A inicios de semana, el canciller Mariano Fernández definió a América Latina como “nuestra prioridad más importante en materia de política exterior".
No es cosa nueva y él lo sabe. Desde 1990, el soporte teórico de dicha política es el “regionalismo abierto”, definible como la priorización del espacio al cual pertenecemos. Fue el exorcismo democrático contra ese fatídico “adiós a América Latina”, que pregonaron los emprendedores “jaguares” del general Pinochet.
Supongo que la razón de ser de la reiteración está en la ejecución de la teoría ...y ahí hay mucho pan que rebanar. Para comenzar, en el gobierno de Patricio Aylwin la prioridad se ejerció reinsertándonos políticamente en América Latina, para borrar nuestra imagen de felino fenicio. De paso, intentamos un protagonismo humilde, en materia de consolidación regional de la democracia, mientras Alejandro Foxley, desde Hacienda, iniciaba un tejido de telecés a nivel planetario. El balance fue exitoso y algunos analistas hablaron de una transición chilena casi tan modélica como la española.
El gobierno de Eduardo Frei potenció ese legado, en lo que hoy luce como un eficiente equilibrio transitorio entre la reinserción política regional y la apertura comercial al mundo. Chile solucionó graves problemas pendientes con Argentina y Perú, mejoró contactos con Bolivia y comenzó a jugar en las grandes ligas del comercio mundial. Según José Miguel Insulza, canciller emblemático del período, entonces llegamos al “nivel más alto de la historia” en materia de relaciones vecinales.
Desgraciadamente, en el período de Ricardo Lagos se desestibó la carga y el equilibrio se fue al diantre. En 2004, mientras celebrábamos en Santiago el foro de las economías de la APEC, con los principales líderes del mundo en la Estación Mapocho, comenzamos a chocar políticamente con Argentina, Bolivia y Perú. Simultáneamente, Hugo Chávez nos exigía una playa boliviana, tras entender que Chile había apoyado el golpe de Estado que casi lo tumbó.
Como en Chile la política exterior es confidencial y “no estamos acostumbrados a decir las cosas como son” (Francisco Vidal dixit), pocos captaron, en 2006, que esa fue la mochila más pesada que recibió Michelle Bachelet. Habíamos vuelto a ser los cargantes del barrio, nuestra autoproclamada “historia de éxitos” nos autoexcluía de todas las alianzas políticas, Bolivia nos presionaba con apoyo de Venezuela, Argentina seguía cortándonos el gas y Perú se preparaba para demandarnos en La Haya.
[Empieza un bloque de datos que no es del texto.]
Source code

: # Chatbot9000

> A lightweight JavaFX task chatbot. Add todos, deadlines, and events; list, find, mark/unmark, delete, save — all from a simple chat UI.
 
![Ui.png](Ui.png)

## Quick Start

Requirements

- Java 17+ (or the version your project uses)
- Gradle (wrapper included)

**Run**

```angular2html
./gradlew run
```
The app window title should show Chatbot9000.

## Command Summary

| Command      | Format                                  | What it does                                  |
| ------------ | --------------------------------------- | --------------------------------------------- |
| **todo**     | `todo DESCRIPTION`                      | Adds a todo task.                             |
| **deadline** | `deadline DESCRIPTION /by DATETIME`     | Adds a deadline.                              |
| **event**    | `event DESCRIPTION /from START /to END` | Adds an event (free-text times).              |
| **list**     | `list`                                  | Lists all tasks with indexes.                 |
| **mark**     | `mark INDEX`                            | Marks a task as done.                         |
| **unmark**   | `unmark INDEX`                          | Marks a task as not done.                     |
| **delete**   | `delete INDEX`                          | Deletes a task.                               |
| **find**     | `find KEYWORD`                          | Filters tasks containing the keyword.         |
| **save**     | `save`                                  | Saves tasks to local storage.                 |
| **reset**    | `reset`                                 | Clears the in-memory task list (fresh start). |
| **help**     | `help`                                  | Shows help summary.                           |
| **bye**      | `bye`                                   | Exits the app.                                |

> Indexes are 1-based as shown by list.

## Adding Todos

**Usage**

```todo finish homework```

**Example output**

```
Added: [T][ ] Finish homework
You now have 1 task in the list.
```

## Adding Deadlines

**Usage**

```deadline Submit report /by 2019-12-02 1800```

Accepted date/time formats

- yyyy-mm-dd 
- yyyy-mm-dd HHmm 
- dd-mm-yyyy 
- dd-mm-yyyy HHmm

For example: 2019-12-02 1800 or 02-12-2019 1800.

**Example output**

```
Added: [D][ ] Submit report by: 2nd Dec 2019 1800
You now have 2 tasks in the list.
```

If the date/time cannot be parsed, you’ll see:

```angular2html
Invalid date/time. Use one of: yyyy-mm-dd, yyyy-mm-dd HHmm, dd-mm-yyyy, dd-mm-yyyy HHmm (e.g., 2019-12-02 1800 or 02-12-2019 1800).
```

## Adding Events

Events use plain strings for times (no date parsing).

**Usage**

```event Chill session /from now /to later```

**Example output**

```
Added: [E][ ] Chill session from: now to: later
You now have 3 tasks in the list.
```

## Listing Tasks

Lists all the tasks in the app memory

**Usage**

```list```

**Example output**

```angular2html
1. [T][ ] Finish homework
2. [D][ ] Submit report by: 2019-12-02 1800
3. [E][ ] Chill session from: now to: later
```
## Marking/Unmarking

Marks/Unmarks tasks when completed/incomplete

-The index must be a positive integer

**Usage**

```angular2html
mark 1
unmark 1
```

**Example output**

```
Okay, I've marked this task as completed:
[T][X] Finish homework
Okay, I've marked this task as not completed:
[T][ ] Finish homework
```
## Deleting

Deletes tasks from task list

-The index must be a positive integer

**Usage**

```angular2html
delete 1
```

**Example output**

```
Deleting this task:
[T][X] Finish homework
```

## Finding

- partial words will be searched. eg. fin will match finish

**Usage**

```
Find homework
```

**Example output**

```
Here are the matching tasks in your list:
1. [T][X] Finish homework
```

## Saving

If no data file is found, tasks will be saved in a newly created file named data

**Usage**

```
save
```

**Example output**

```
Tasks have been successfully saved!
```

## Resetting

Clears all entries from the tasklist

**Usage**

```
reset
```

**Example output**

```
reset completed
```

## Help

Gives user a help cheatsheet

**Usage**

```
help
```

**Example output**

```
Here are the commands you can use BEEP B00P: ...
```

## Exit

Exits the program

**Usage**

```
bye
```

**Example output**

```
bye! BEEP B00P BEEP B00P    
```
La poderosa simpatía de Bachelet chocó, así, contra una muralla espesa. Como prueba, ningún tercer país –ni siquiera Ecuador- osó decir, en voz alta, que en el conflicto con Perú la razón jurídica estaba de nuestra parte.
Sobre tales bases, no sólo se trata de que Fernández viaje más hacia los países de la región, interesándose en problemas que para sus colegas ya son comunes, como el narcotráfico, la guerra asimétrica, la relación con los EE.UU de Obama o la transición a la democracia en Cuba. Se trata, además, de iniciar una profesionalización a fondo de la Cancillería, para poder asumir iniciativas integracionistas e intentar ese “liderazgo conceptual” que algunas almas bondadosas nos piden o asignan.
Decodificando, creo que si el canciller volvió a decir lo que se viene diciendo desde el gobierno de don Patricio, es porque reconoce que dejamos de ser (si alguna vez lo fuimos) el mejor alumno del curso. En ese sentido su reiteración sería una manera diplomática de decir que lo estamos haciendo apenas regularcito.
En suma, lo suyo habría sido una prudente autocrítica a la chilena.
Publicado en La Tercera el 26.04.09.